By Chaplain (Lt. Col.) Jeff Van Ness
Special to GUIDON
Within the span of a month, news agencies reported two incidents which demonstrate the dangers of humanity’s deadliest foe.
In April, a woman was driving and spotted a spider on the dashboard and went into a panic, crashing her car into a stone barrier. The accident totaled her car and injured her leg.
A month later, a man was traveling along when a spider jumped on his leg. He panicked as well. The driver lost control of his vehicle and rolled it down an embankment. He wrecked his car though he suffered no injuries.
So what’s my point? That spiders are killers? Of course not.
America only has two spiders that we need to worry about (the black widow and brown recluse) and you’re not likely to find them in your car.
The spiders these drivers saw were probably tiny jumping spiders which are harmless to humans – and about ten thousand times smaller.
No, spiders aren’t our foe. Fear is the problem and it can be our deadliest foe.
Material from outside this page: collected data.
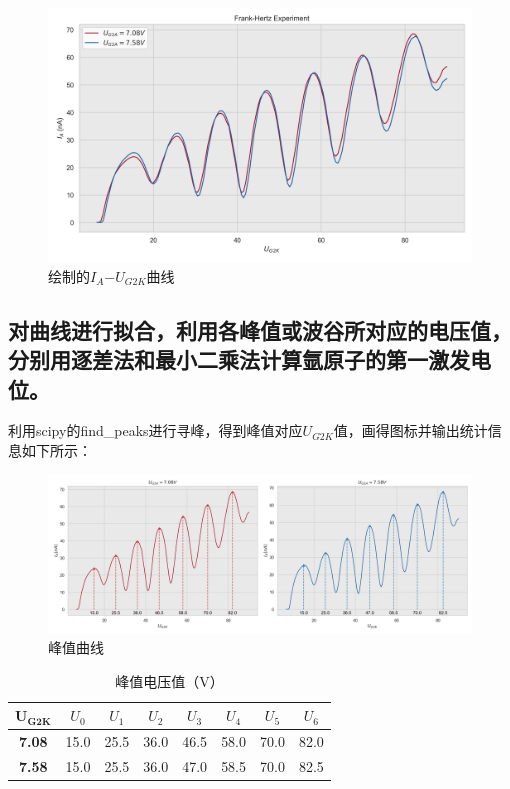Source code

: \documentclass{ctexart}
\begin{document}
\begin{figure}[h]
    \centering
    \includegraphics[width=\textwidth]{data.png} %
    \caption{绘制的$I_A{-{}}U_{G2K}$曲线}
    \label{fig: data}
\end{figure}

\subsection{对曲线进行拟合，利用各峰值或波谷所对应的电压值，分别用逐差法和最小二乘法计算氩原子的第一激发电位。}

利用scipy的find\_peaks进行寻峰，得到峰值对应$U_{G2K}$值，画得图标并输出统计信息如下所示：

\begin{figure}[h]
    \centering
    \includegraphics[width=\textwidth]{data-2.png} %
    \caption{峰值曲线}
    \label{fig: data-2}
\end{figure}

\begin{table}[h]
    \centering
    \caption{峰值电压值（V）}
    \label{tab:peaks}
    \begin{tabular}{ c | c c c c c c c }
      \toprule
      $\mathbf{U_{G2K}}$  & $U_0$ & $U_1$ & $U_2$ & $U_3$ & $U_4$ & $U_5$ & $U_6$   \\
      \hline
      \textbf{7.08} & 15.0 & 25.5 & 36.0 & 46.5 & 58.0 & 70.0 & 82.0 \\
      \textbf{7.58} & 15.0 & 25.5 & 36.0 & 47.0 & 58.5 & 70.0 & 82.5 \\
      \bottomrule
    \end{tabular}
\end{table}
\end{document}
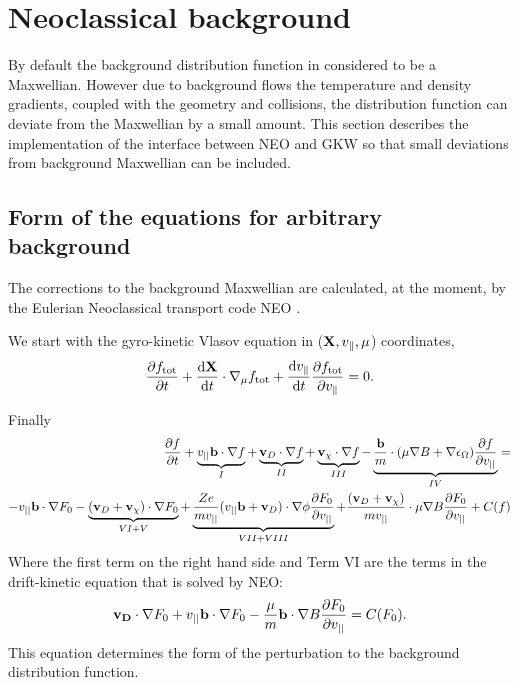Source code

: 
\chapter{Neoclassical background}

By default the background distribution function in considered to be a Maxwellian.  However due to background flows the temperature and density 
gradients, coupled with the geometry and collisions, the distribution function can deviate from the Maxwellian by a small amount.   This section describes the implementation of the interface between NEO and GKW so that small deviations from background Maxwellian can be included.

\section{Form of the equations for arbitrary background}

The corrections to the background Maxwellian are calculated, at the moment, by the Eulerian
Neoclassical transport code {\small NEO} \cite{NEO1,NEO2}.  

We start with the gyro-kinetic Vlasov equation in (${\bf X}, v_\parallel, 
\mu$) coordinates,
\begin{equation}
{\partial f_{\rm tot} \over \partial t} + {{\rm d} {\bf X} \over {\rm d} t} \cdot \nabla_\mu 
f_{\rm tot} + {{\rm d} v_\parallel \over {\rm d} t} {\partial f_{\rm tot} \over \partial v_\parallel} = 0 .
\label{eq:neoclassics-vlasov}
\end{equation}

Finally
\begin{eqnarray}
\frac{\partial f}{\partial t} + \underbrace{v_{||}{\bf b}\cdot\nabla f}_{I} + \underbrace{{\bf v}_D\cdot\nabla f}_{II} + \underbrace{{\bf v}_\chi \cdot\nabla f}_{III} - \underbrace{\frac{{\bf b}}{m}\cdot (\mu\nabla B + \nabla\epsilon_\Omega)\frac{\partial f}{\partial v_{||}}}_{IV} = \\
-v_{||}{\bf b}\cdot\nabla F_{0} -\underbrace{({\bf v}_D + {\bf v}_\chi)\cdot\nabla F_{0}}_{VI + V} + \underbrace{\frac{Ze}{mv_{||}}(v_{||}{\bf b} + {\bf v}_D)\cdot\nabla\phi \frac{\partial F_{0}}{\partial v_{||}}}_{VII + VIII} + \frac{({\bf v}_D + {\bf v}_\chi)}{mv_{||}}\cdot\mu\nabla B\frac{\partial F_{0}}{\partial v_{||}} + C(f)
\end{eqnarray}
Where the first term on the right hand side and Term VI are the terms in the drift-kinetic equation that is solved by NEO:
\begin{equation}
{\bf v_{D}}\cdot\nabla F_{0}+ v_{||}{\bf b}\cdot\nabla F_{0} -\frac{\mu}{m}{\bf b}\cdot\nabla B\frac{\partial F_{0}}{\partial v_{||}}= C(F_{0}).
\end{equation}
This equation determines the form of the perturbation to the background distribution function.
It was fear that made these sane human beings do the most irrational and life-threatening thing. While cruising down the road at 60 to 70 mph, they jumped from their seat and gave their full attention to something the size of a chocolate chip. Fear turned their reasoning powers to mush and nearly got them killed.
So, how does fear manipulate us and how should we manage it?
We manage it with faith.
Faith in God is the most rational response to everything we see around us. Faith in God makes perfect sense whenever we pause to count our blessings and view God’s faithfulness to us in the past.
Fear, however, loses sight of the facts. Fear tosses away reason.
The Bible points us to the fact that God cares for all his creatures and equips them all for survival and success (Matthew 6:25-33).
God will take care of us and asks us to concern ourselves with pursuing his kingdom and being in a right relationship with him.
Dear Father in heaven, teach me to panic less and to trust you more. Open my eyes to your presence and activity all around me. Open my eyes to your love for me and for all mankind.